## WORK INSTRUCTION:
Pull out all lines from the listing below in which the word "subsets" appears.

## SOURCE INFORMATION:

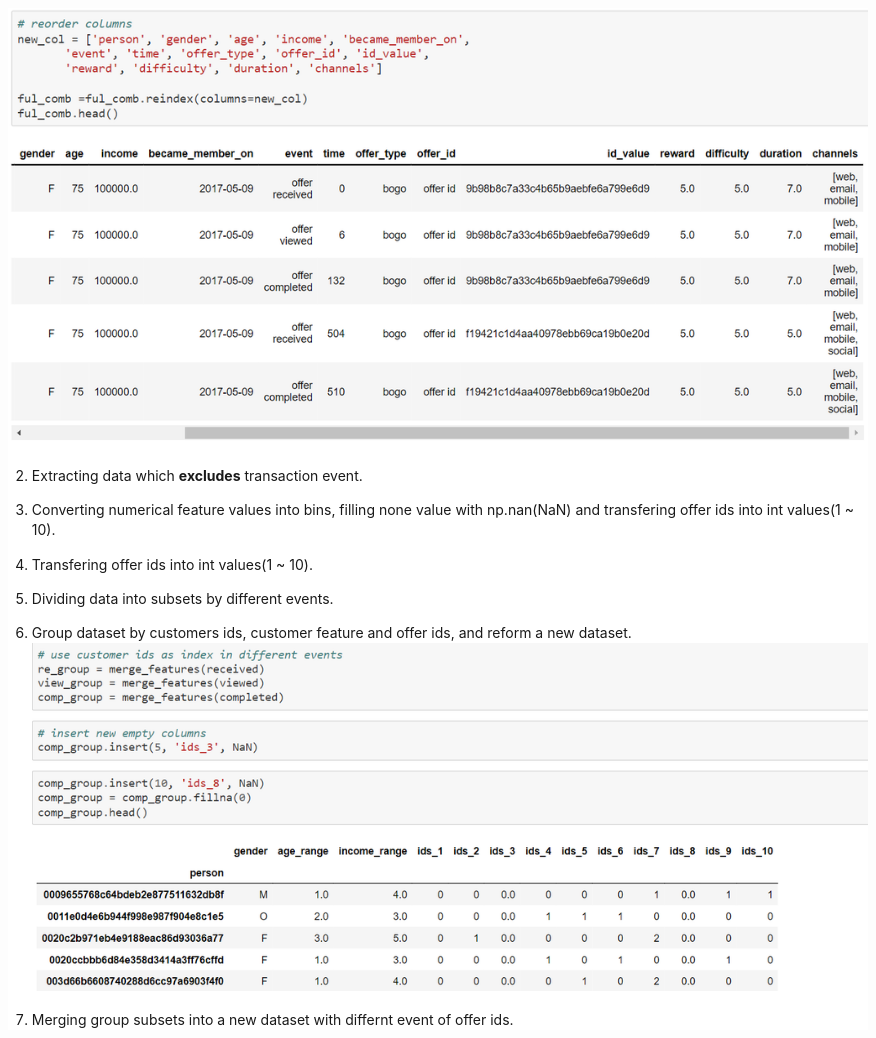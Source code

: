 ![merge 3](https://github.com/yayuchen/starbucks_challenge/blob/main/photos/merge%203.png)

2. Extracting data which **excludes** transaction event.

3. Converting numerical feature values into bins, filling none value with np.nan(NaN) and transfering offer ids into int values(1 ~ 10).
4. Transfering offer ids into int values(1 ~ 10).
5. Dividing data into subsets by different events.
6. Group dataset by customers ids, customer feature and offer ids, and reform a new dataset.
![offer merge](https://github.com/yayuchen/starbucks_challenge/blob/main/photos/offer%20merge.png)

7. Merging group subsets into a new dataset with differnt event of offer ids.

## WRITTEN ANSWER:
5. Dividing data into subsets by different events.
7. Merging group subsets into a new dataset with differnt event of offer ids.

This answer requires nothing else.